Apologia del fascismo: gli avvenimenti nel corso degli anni

Da anni ormai l’ordinamento giuridico italiano possiede una norma per sanzionare l’apologia del fascismo, ma l’applicazione di quest’ultima, dall’ultimo ritocco del 1975, è risultata nel corso degli anni farraginosa ed eccessivamente discrezionale. Mentre si discute di censura nel web, in questi ultimi anni ci sono state innumerevoli occasioni in cui si sono presentate manifestazioni di orientamento fascista; possiamo ricordare lo striscione degli ultras della Lazio, la manifestazione in memoria di Sergio Ramelli, il concerto nazi-rock organizzato da Veneto Fronte Skinheads in un padiglione del comune di Cerea o anche le disavventure della famiglia Mussolini sui social network.

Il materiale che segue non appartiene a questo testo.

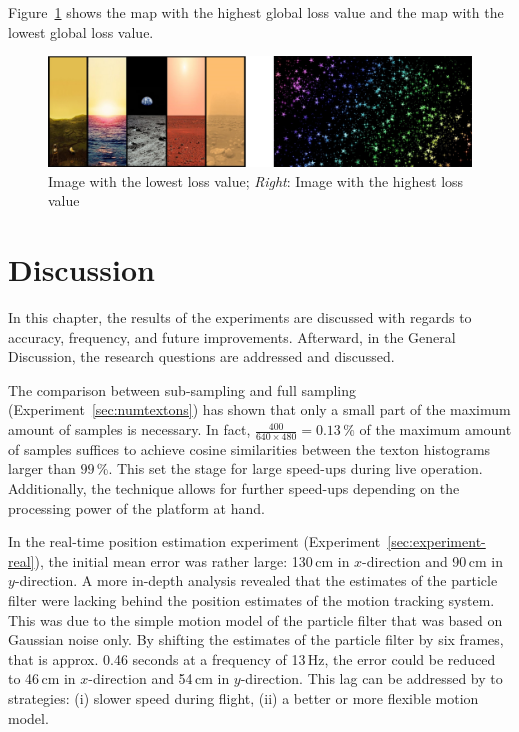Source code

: \documentclass[11pt]{report}
\begin{document}
Figure~\ref{fig:minmaximg} shows the map with the highest global loss
value and the map with the lowest global loss value.

\begin{figure}[h!]
\begin{center}
\includegraphics[width=0.7\columnwidth]{lowest_highest}
\caption{{\label{fig:minmaximg}
Image with the lowest loss value; \emph{Right}:
    Image with the highest loss value%
}}
\end{center}
\end{figure}

\chapter{Discussion}
\label{chap:discussion}

In this chapter, the results of the experiments are discussed with
regards to accuracy, frequency, and future improvements. Afterward, in
the General Discussion, the research questions are addressed and
discussed.

The comparison between sub-sampling and full sampling
(Experiment~\ref{sec:numtextons}) has shown that only a small part of
the maximum amount of samples is necessary. In fact,
$\frac{400}{640 \times 480} = 0.13\,\%$ of the maximum amount of
samples suffices to achieve cosine similarities between the texton
histograms larger than $99\,\%$. This set the stage for large
speed-ups during live operation. Additionally, the technique allows
for further speed-ups depending on the processing power of the
platform at hand.

In the real-time position estimation experiment
(Experiment~\ref{sec:experiment-real}), the initial mean error
was rather large: 130\,cm in $x$-direction and 90\,cm in
$y$-direction. A more in-depth analysis revealed that the estimates of
the particle filter were lacking behind the position estimates of the
motion tracking system. This was due to the simple motion model of the
particle filter that was based on Gaussian noise only. By shifting the
estimates of the particle filter by six frames, that is approx. 0.46
seconds at a frequency of 13\,Hz, the error could be reduced to 46\,cm
in $x$-direction and 54\,cm in $y$-direction. This lag can be
addressed by to strategies: (i) slower speed during flight, (ii) a
better or more flexible motion model.
\end{document}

Col passare del tempo spesso ci siamo ritrovati di fronte al tema dell’estrema destra e di fronte al problema dell’atteggiamento che una comunità democratica come la nostra dovrebbe riservare a manifestazioni nostalgiche che si attuano nei confronti di ideologie totalitarie come il fascismo. Uno degli ambiti in cui la giurisprudenza italiana fatica a trovare un’interpretazione uniforme è sicuramente quello che riguarda il saluto romano. Ma ciò è regolato, oltre che dalla Legge Scelba, anche dalla Legge Mancino del 1993 che all’articolo 2 punisce ”chiunque, in pubbliche riunioni, compia manifestazioni esteriori od ostenti emblemi o simboli propri o usuali” di organizzazioni, associazioni o movimenti ”aventi tra i propri scopi l’incitamento alla discriminazione o alla violenza per motivi razziali, etnici, nazionali o religiosi”. La differenza sostanziale tra le due leggi è che entrambe condannano l’apologia del fascismo, ma la legge Scelba è considerata più specifica poiché vieta la ”riorganizzazione del disciolto partito fascista” e prevede muta e reclusione in caso di violazione della norma. Tuttavia però ambedue le leggi devono garantire il libero pensiero che può essere compresso solo in nome di un’urgenza che la Corte Costituzionale nella sentenza 74 del 1958 ha individuato nel ”concreto pericolo per l’ordinamento democratico”.